Она целомудренно прикрывалась косынкой, но Сидони угадывала движения крохотных ручек новорожденного, который расставлял пальчики и прижимал их к питающей его груди.
– Ах, младенцам все равно, чьим молоком кормиться, – вздохнула Артемиза. – А у меня оно отменное, уж поверьте на слово – мои дети вон какими крепкими выросли! И то сказать: Жактанс следит за тем, чтобы кладовая в доме всегда была полна. В нынешние времена нам живется легче, чем людям в больших городах. У нас и куры свои, и ветчина из свиньи, что недавно закололи, не говоря уже о том, что в свинарнике есть еще две. Коровы дают молоко. Только от лошадей никакой пользы, но мой муж уж очень их любит!
– Мой брат рассчитывает весной купить поросят и посадить побольше картофеля – как только сможет выйти в поле.
– А, это будет не скоро!
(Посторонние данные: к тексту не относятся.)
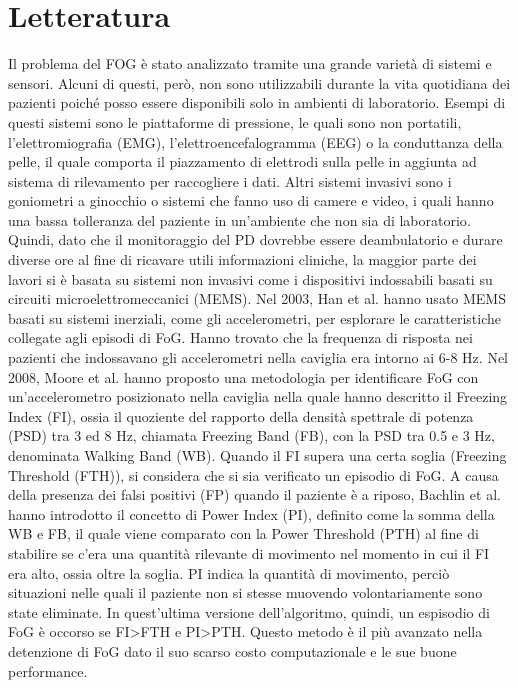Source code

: 

\chapter{Letteratura}\label{chap2:related}
Il problema del FOG è stato analizzato tramite una grande varietà di sistemi e sensori. Alcuni di questi, però, non sono utilizzabili durante la vita quotidiana dei pazienti poiché posso essere disponibili solo in ambienti di laboratorio. Esempi di questi sistemi sono le piattaforme di pressione\cite{38}, le quali sono non portatili, l'elettromiografia (EMG)\cite{25}, l'elettroencefalogramma (EEG)\cite{42} o la conduttanza della pelle\cite{43}, il quale comporta il piazzamento di elettrodi sulla pelle in aggiunta ad sistema di rilevamento per raccogliere i dati.
Altri sistemi invasivi sono i goniometri a ginocchio\cite{23} o sistemi che fanno uso di camere e video, i quali hanno una bassa tolleranza del paziente in un'ambiente che non sia di laboratorio\cite{23,39,44}. Quindi, dato che il monitoraggio del PD dovrebbe essere deambulatorio e  durare diverse ore al fine di ricavare utili informazioni cliniche\cite{34,45}, la maggior parte dei lavori si è basata su sistemi non invasivi come i dispositivi indossabili basati su circuiti microelettromeccanici (MEMS). \newline
Nel 2003, Han et al. hanno usato MEMS basati su sistemi inerziali, come gli accelerometri, per esplorare le caratteristiche collegate agli episodi di FoG. Hanno trovato che la frequenza di risposta nei pazienti che indossavano gli accelerometri nella caviglia era intorno ai 6-8 Hz\cite{19}. Nel 2008, Moore et al. hanno proposto una metodologia per identificare FoG con un'accelerometro posizionato nella caviglia nella quale hanno descritto il Freezing Index (FI), ossia il quoziente del rapporto della densità spettrale di potenza (PSD) tra 3 ed 8 Hz, chiamata Freezing Band (FB), con la PSD tra 0.5 e 3 Hz, denominata Walking Band (WB)\cite{21}. Quando il FI supera una certa soglia (Freezing Threshold (FTH)), si considera che si sia verificato un episodio di FoG. A causa della presenza dei falsi positivi (FP) quando il paziente è a riposo, Bachlin et al. hanno introdotto il concetto di Power Index (PI), definito come la somma della WB e FB, il quale viene comparato con la Power Threshold (PTH) al fine di stabilire se c'era una quantità rilevante di movimento nel momento in cui il FI era alto, ossia oltre la soglia\cite{21}. PI indica la quantità di movimento, perciò situazioni nelle quali il paziente non si stesse muovendo volontariamente sono state eliminate. In quest'ultima versione dell'algoritmo, quindi, un espisodio di FoG è occorso se FI>FTH e PI>PTH. Questo metodo è il più avanzato nella detenzione di FoG dato il suo scarso costo computazionale e le sue buone performance\cite{22}. \newline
Матушка-зима еще не сказала свое последнее слово.
– Ваша правда. Но планируя, что нужно сделать, когда сойдет снег, Лорик хоть немного отвлекается. На нас свалилось столько горя!
– Понимаю, милая Сидони! Когда мой Жактанс узнал про Шамплена, он чуть не свалился от удивления там, где стоял. А вы, говорят, уже замужем?
– Мы поженились без свадьбы и гостей – ну, чтобы сэкономить.
Артемиза лукаво подмигнула гостье, словно желая показать, что прекрасно понимает причину, которая вынудила пару поспешить в мэрию и в церковь.
– Вы ошибаетесь, мадам Тибо, – пробормотала девушка. – Я не беременна!
Столь прямой ответ озадачил собеседницу, и та решила, что Сидони обиделась.
– Я всего лишь пошутила! Ну не все же время вам плакать! Не вздумайте на меня дуться, Сидони, и зовите меня по имени. Раз уж я кормлю вашего Калеба – это, знаете ли, сближает!
Сидони печальной улыбкой выразила согласие. Она ощущала себя в безопасности в этой просторной комнате, где было тепло и аппетитно пахло супом. В последнее время девушка постоянно мерзла, даже возле печки. Перед глазами у Сидони то и дело возникали жуткие картины: мать в сосновом гробу – бледная, с истончившимися чертами лица, красивые каштановые волосы заплетены в косы и уложены короной надо лбом; отец с лицом в страшных, темных разводах и странным оскалом, одетый в выходной костюм…
– До сих пор не могу поверить, – пробормотала Сидони. – Это тяжело, Артемиза, очень тяжело – в один день лишиться отца и матери! А ведь они могли бы прожить еще много долгих лет!
– Святые небеса! На церемонии наш кюре правильно сказал: Шамплен наложил на себя руки в беспамятстве – в таком он был отчаянии. Оно и понятно! Только обрадовался рождению сына-крепыша, и супруга будто бы начала поправляться, а потом вдруг угасла в одну ночь! А, наш Калеб насытился! Хотите его подержать?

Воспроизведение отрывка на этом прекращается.